Public Cloud Challenges – Part 1: Network performance

Public Cloud products such as AWS EC2 have for a long time been offering the ability to rent “bare metal” servers for customers and partners to deploy their chosen workloads/solutions.

This gives hyper-converged (HCI) vendors another way to deliver their solutions to customers with more flexibility to scale on demand than what an on-prem environment, mostly due to the fact additional hardware is on-standby and can be relatively quickly deployed.

The problem with offerings like AWS EC2 is that the network is something you have very little control over in terms of the number of connections per bare metal instance and the bandwidth available.

Take the popular i3.metal instance for example, it has 36 physical CPU cores, 512GB Memory & a claimed 25 Gigabit network performance to go along with 8 x 1.9TB NVMe SSDs.

Reference: https://aws.amazon.com/ec2/instance-types/i3/

This configuration is a great fit for advanced HCI solutions like Nutanix, but may not be a great fit for products like vSAN which depend much more heavily on the network.

Why did I say “a claimed 25Gigabit network performance”?

Well because you’re not really getting 25Gbps, you’re getting up to 10Gbps per connection if the i3.metal instances are within the same rack, or 5Gbps for instances across racks.

The below is a test running on a brand new and idle cluster which shows an example of the significant variability which can/does occur in AWS EC2.

Let’s talk about the implications of the network viability for HCI style solutions deployed in AWS EC2.

  1. Storage traffic vs Virtual Machine traffic

If storage traffic was to monopolise the network, there would be very little available bandwidth for Virtual machines traffic, so even if the storage layer performed well, the overall performance from the end user or business critical applications perspective may be poor.

2. Infrastructure Operational Traffic

To perform operations such as vMotion the cluster needs network bandwidth to ensure these “burst” style operations can complete both successfully and in a timely manner.

Slow vMotion’s mean higher impact to business applications and slower maintenance or performance optimising operations via vSphere DRS or Nutanix ADS.

This also impacts the environments ability to perform upgrades of the hypervisor and storage layers.

3. Business Continuity traffic

What happens when a drive, node or even rack fails?

The platform needs to leverage the network to re-protect the data (replicas).
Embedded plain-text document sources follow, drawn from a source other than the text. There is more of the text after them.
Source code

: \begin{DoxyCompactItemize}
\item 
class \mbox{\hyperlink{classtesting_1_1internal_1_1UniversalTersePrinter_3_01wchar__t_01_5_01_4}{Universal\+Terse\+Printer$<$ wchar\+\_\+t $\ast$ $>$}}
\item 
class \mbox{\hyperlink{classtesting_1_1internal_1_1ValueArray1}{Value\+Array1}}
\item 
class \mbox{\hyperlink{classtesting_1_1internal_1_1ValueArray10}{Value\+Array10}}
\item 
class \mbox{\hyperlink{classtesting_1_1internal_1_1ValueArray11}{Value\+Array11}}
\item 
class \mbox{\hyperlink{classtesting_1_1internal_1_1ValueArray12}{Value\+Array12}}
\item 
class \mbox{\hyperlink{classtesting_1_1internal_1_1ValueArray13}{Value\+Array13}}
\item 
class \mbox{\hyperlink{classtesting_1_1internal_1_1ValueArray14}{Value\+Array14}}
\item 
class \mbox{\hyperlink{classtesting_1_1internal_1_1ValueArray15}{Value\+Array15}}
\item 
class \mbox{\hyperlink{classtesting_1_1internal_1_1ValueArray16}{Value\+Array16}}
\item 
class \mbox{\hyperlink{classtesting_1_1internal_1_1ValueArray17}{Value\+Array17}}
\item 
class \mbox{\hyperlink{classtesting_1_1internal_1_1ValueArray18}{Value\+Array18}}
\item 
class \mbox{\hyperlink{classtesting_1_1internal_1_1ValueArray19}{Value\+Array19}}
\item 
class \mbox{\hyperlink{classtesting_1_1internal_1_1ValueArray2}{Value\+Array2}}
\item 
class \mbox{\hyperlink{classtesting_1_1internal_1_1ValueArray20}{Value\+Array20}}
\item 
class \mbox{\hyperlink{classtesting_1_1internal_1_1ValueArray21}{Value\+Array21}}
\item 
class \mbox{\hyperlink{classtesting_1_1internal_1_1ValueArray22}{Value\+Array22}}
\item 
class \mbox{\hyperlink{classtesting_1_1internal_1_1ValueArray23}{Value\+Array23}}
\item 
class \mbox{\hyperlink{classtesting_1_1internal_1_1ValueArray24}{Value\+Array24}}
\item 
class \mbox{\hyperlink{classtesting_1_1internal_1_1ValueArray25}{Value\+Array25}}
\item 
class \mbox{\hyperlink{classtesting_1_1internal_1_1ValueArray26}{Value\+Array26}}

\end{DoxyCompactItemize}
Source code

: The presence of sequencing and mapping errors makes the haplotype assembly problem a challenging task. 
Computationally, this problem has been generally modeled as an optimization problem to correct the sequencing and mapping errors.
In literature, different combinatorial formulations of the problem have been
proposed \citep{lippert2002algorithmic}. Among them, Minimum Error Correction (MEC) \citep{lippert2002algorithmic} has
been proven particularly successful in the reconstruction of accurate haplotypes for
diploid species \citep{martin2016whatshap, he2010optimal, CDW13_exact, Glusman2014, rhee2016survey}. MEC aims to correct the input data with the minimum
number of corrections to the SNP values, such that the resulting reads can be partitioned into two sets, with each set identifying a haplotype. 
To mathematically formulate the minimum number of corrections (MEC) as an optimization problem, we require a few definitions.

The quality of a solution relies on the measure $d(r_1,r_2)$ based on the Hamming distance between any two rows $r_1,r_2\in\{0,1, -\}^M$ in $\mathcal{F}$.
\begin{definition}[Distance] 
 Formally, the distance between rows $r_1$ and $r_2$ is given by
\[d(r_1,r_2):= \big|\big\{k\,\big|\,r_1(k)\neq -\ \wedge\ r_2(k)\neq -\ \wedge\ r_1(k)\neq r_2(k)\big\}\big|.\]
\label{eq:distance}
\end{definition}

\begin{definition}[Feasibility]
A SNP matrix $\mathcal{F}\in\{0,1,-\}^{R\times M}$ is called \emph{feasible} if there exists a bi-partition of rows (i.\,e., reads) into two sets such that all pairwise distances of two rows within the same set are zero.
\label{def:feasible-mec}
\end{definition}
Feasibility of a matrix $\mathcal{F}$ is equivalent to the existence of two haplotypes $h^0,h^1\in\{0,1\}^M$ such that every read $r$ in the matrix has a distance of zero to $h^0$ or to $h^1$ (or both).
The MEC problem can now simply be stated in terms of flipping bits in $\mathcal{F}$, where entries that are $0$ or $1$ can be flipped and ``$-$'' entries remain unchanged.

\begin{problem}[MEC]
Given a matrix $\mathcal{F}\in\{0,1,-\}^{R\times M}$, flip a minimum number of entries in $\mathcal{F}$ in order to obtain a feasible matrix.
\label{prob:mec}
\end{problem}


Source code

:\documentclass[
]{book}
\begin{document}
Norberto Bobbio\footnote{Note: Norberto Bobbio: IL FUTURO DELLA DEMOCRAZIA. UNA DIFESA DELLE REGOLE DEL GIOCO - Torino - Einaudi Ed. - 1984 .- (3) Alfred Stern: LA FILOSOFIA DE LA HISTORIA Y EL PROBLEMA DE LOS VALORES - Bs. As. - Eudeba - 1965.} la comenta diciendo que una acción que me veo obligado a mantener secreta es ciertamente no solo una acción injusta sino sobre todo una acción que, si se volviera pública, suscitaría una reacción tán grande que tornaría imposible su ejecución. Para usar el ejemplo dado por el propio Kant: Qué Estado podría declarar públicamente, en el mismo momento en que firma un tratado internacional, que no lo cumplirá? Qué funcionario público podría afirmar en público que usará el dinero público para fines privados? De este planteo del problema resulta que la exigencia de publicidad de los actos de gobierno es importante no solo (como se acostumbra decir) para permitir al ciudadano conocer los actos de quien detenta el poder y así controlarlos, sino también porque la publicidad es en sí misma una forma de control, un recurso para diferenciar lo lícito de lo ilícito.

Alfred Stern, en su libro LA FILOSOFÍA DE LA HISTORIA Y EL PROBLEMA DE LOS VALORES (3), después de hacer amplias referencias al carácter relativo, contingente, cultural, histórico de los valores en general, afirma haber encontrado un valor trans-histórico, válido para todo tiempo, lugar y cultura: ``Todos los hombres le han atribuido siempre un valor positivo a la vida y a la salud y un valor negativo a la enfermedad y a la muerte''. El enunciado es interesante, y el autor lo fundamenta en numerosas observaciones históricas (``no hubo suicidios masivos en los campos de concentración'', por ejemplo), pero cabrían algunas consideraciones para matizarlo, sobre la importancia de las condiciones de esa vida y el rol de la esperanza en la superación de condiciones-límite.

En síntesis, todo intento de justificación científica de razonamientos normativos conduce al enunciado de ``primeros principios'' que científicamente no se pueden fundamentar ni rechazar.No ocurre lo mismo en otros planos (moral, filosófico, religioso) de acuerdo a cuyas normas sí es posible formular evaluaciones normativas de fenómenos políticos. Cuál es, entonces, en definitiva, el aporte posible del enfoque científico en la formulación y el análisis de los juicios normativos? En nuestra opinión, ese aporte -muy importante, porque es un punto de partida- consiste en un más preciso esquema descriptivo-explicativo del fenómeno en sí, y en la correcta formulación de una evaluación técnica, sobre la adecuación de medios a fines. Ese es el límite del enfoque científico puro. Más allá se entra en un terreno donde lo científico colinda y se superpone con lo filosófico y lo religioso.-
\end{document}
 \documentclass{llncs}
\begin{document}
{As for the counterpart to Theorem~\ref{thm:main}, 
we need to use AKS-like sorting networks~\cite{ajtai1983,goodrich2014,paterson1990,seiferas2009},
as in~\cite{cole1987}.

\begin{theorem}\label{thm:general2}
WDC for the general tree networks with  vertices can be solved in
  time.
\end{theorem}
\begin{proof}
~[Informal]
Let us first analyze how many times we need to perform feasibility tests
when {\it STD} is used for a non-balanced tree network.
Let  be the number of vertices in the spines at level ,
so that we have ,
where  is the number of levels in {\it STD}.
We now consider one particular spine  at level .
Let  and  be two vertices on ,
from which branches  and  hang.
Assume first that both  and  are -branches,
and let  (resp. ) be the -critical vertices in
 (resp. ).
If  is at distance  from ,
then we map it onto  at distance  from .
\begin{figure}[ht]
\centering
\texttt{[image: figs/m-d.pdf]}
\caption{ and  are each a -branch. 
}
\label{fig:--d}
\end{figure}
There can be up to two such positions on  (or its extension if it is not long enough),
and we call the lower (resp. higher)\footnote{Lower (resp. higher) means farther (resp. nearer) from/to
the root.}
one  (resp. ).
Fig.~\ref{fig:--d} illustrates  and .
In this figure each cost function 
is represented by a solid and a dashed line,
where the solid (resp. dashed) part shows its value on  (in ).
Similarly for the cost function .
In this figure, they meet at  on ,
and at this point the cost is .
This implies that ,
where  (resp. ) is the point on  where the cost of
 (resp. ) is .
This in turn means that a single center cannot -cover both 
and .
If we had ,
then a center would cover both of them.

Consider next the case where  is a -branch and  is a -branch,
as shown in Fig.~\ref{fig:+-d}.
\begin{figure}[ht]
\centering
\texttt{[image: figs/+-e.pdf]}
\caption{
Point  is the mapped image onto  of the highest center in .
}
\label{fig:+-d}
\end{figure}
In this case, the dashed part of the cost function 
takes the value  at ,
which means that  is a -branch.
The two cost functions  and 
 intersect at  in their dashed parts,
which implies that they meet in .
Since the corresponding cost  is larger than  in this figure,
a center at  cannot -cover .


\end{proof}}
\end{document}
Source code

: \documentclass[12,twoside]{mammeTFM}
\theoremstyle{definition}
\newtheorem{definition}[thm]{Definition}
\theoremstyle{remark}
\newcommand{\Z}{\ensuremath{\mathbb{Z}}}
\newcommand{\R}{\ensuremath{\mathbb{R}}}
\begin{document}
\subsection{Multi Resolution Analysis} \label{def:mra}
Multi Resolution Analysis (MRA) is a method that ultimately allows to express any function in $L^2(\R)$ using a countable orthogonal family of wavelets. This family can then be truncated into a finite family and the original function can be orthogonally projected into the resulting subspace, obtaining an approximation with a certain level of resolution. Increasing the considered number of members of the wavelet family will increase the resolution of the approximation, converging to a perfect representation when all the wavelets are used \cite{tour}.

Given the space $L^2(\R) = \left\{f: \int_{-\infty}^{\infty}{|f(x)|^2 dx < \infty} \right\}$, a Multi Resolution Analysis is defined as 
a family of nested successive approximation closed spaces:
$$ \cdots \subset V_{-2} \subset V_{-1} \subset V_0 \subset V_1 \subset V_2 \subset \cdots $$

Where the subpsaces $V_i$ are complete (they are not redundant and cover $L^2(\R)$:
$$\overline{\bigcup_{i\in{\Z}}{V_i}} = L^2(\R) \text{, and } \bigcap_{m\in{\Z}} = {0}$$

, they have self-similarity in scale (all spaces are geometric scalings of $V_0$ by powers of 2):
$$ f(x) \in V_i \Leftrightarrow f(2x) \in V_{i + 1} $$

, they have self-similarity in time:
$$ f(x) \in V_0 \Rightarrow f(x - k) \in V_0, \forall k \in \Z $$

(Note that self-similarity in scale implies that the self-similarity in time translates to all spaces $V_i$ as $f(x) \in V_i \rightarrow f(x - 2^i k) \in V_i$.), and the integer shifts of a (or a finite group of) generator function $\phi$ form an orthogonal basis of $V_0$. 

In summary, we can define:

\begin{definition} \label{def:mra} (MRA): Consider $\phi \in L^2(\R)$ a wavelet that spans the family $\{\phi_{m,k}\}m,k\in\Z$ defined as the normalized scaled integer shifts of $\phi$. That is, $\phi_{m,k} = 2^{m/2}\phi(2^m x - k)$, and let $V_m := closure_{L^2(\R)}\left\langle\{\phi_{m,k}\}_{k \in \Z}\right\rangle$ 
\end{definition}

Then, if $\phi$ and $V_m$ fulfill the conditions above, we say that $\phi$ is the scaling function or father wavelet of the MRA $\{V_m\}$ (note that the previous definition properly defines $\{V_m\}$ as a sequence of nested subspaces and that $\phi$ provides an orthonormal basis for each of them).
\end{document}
If the network is heavily utilised by Virtual Machines, Storage Traffic and even operational traffic like vMotion, the ability for the platform to re-protect data is compromised which ultimately increases the risk of performance impact to line of business applications & worse still of data loss.

How does Nutanix Enterprise Cloud architecture mitigate these risks?

  1. Minimising the impact of a failure

With Nutanix, a single drive failure (in this case a 1.9TB NVMe SSD in the AWS i3.metal instance) will only ever result in up to that single drives capacity needing to be rebuilt.

This is because Nutanix does not use the concept of Cache drives & Disk Groups which increase risk as a single cache drive failure will result in an entire disk group (up to 7 capacity drives or 7 x 1.9TB) of data needing to be rebuild.

If Deduplication & Compression are used with Cache Drives & Disk Groups, any single drive failure results in the entire disk group needing to be rebuilt, which is up to 13.3TB of data, compared to up to 1.9TB with Nutanix.

2. Minimising the dependancy on the network

Nutanix AOS unique data locality functionality ensures that the majority of Reads I/O does not traverse the network and typically only half (one replica) of write I/O is sent over the network.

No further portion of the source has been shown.